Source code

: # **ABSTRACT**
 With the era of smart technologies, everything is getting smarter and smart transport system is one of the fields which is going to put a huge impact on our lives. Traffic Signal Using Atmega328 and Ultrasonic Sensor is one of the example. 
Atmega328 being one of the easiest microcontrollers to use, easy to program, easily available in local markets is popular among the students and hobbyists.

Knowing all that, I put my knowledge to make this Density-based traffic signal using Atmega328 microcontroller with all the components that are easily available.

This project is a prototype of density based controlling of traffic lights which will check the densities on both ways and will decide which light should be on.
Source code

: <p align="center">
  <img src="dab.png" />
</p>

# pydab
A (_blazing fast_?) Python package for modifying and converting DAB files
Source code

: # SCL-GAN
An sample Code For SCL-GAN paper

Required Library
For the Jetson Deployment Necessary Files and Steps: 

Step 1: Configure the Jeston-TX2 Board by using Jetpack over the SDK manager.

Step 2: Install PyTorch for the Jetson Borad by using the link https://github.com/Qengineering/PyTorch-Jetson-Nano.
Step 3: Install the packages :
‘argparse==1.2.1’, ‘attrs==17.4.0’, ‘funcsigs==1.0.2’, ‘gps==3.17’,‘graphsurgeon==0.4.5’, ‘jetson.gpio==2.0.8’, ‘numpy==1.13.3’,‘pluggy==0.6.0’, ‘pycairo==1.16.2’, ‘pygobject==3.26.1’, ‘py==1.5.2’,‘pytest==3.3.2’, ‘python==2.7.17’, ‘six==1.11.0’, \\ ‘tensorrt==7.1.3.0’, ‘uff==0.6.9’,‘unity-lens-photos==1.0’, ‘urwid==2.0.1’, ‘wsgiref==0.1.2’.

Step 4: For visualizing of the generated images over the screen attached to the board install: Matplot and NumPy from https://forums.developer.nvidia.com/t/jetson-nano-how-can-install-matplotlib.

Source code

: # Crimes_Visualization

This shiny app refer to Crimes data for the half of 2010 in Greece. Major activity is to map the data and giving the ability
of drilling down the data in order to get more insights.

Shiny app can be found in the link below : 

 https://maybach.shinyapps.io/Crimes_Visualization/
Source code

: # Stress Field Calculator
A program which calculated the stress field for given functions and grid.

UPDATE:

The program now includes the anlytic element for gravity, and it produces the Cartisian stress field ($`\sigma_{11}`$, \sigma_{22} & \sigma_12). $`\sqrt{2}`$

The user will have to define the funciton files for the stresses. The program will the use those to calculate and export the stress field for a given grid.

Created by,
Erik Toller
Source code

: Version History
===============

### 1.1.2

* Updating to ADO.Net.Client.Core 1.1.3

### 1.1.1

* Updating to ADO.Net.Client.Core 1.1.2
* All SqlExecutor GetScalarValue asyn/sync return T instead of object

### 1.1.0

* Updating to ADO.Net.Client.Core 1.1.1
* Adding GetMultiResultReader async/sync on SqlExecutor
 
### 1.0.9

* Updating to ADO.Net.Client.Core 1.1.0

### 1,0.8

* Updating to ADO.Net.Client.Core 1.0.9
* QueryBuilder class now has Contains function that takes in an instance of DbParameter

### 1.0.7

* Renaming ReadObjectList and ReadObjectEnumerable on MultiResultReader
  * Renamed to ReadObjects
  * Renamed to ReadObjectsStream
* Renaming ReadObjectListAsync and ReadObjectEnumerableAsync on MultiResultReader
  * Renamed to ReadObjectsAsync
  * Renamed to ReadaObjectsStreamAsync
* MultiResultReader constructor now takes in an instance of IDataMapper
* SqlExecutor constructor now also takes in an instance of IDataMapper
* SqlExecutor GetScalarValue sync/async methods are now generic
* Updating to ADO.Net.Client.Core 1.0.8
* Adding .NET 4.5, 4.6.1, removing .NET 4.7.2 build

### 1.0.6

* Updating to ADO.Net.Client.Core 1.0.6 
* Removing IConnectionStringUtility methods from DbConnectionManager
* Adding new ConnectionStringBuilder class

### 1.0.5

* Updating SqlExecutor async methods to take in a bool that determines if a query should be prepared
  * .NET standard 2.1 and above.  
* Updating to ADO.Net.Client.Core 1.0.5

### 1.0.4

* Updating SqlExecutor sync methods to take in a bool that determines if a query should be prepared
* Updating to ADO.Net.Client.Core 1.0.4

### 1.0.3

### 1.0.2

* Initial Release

* Work required
Copy the material above verbatim.

* Completed task
Source code

: # **ABSTRACT**
 With the era of smart technologies, everything is getting smarter and smart transport system is one of the fields which is going to put a huge impact on our lives. Traffic Signal Using Atmega328 and Ultrasonic Sensor is one of the example. 
Atmega328 being one of the easiest microcontrollers to use, easy to program, easily available in local markets is popular among the students and hobbyists.

Knowing all that, I put my knowledge to make this Density-based traffic signal using Atmega328 microcontroller with all the components that are easily available.

This project is a prototype of density based controlling of traffic lights which will check the densities on both ways and will decide which light should be on.
Source code

: <p align="center">
  <img src="dab.png" />
</p>

# pydab
A (_blazing fast_?) Python package for modifying and converting DAB files
Source code

: # SCL-GAN
An sample Code For SCL-GAN paper

Required Library
For the Jetson Deployment Necessary Files and Steps: 

Step 1: Configure the Jeston-TX2 Board by using Jetpack over the SDK manager.

Step 2: Install PyTorch for the Jetson Borad by using the link https://github.com/Qengineering/PyTorch-Jetson-Nano.
Step 3: Install the packages :
‘argparse==1.2.1’, ‘attrs==17.4.0’, ‘funcsigs==1.0.2’, ‘gps==3.17’,‘graphsurgeon==0.4.5’, ‘jetson.gpio==2.0.8’, ‘numpy==1.13.3’,‘pluggy==0.6.0’, ‘pycairo==1.16.2’, ‘pygobject==3.26.1’, ‘py==1.5.2’,‘pytest==3.3.2’, ‘python==2.7.17’, ‘six==1.11.0’, \\ ‘tensorrt==7.1.3.0’, ‘uff==0.6.9’,‘unity-lens-photos==1.0’, ‘urwid==2.0.1’, ‘wsgiref==0.1.2’.

Step 4: For visualizing of the generated images over the screen attached to the board install: Matplot and NumPy from https://forums.developer.nvidia.com/t/jetson-nano-how-can-install-matplotlib.

Source code

: # Crimes_Visualization

This shiny app refer to Crimes data for the half of 2010 in Greece. Major activity is to map the data and giving the ability
of drilling down the data in order to get more insights.

Shiny app can be found in the link below : 

 https://maybach.shinyapps.io/Crimes_Visualization/
Source code

: # Stress Field Calculator
A program which calculated the stress field for given functions and grid.

UPDATE:

The program now includes the anlytic element for gravity, and it produces the Cartisian stress field ($`\sigma_{11}`$, \sigma_{22} & \sigma_12). $`\sqrt{2}`$

The user will have to define the funciton files for the stresses. The program will the use those to calculate and export the stress field for a given grid.

Created by,
Erik Toller
Source code

: Version History
===============

### 1.1.2

* Updating to ADO.Net.Client.Core 1.1.3

### 1.1.1

* Updating to ADO.Net.Client.Core 1.1.2
* All SqlExecutor GetScalarValue asyn/sync return T instead of object

### 1.1.0

* Updating to ADO.Net.Client.Core 1.1.1
* Adding GetMultiResultReader async/sync on SqlExecutor
 
### 1.0.9

* Updating to ADO.Net.Client.Core 1.1.0

### 1,0.8

* Updating to ADO.Net.Client.Core 1.0.9
* QueryBuilder class now has Contains function that takes in an instance of DbParameter

### 1.0.7

* Renaming ReadObjectList and ReadObjectEnumerable on MultiResultReader
  * Renamed to ReadObjects
  * Renamed to ReadObjectsStream
* Renaming ReadObjectListAsync and ReadObjectEnumerableAsync on MultiResultReader
  * Renamed to ReadObjectsAsync
  * Renamed to ReadaObjectsStreamAsync
* MultiResultReader constructor now takes in an instance of IDataMapper
* SqlExecutor constructor now also takes in an instance of IDataMapper
* SqlExecutor GetScalarValue sync/async methods are now generic
* Updating to ADO.Net.Client.Core 1.0.8
* Adding .NET 4.5, 4.6.1, removing .NET 4.7.2 build

### 1.0.6

* Updating to ADO.Net.Client.Core 1.0.6 
* Removing IConnectionStringUtility methods from DbConnectionManager
* Adding new ConnectionStringBuilder class

### 1.0.5

* Updating SqlExecutor async methods to take in a bool that determines if a query should be prepared
  * .NET standard 2.1 and above.  
* Updating to ADO.Net.Client.Core 1.0.5

### 1.0.4

* Updating SqlExecutor sync methods to take in a bool that determines if a query should be prepared
* Updating to ADO.Net.Client.Core 1.0.4

### 1.0.3

### 1.0.2

* Initial Release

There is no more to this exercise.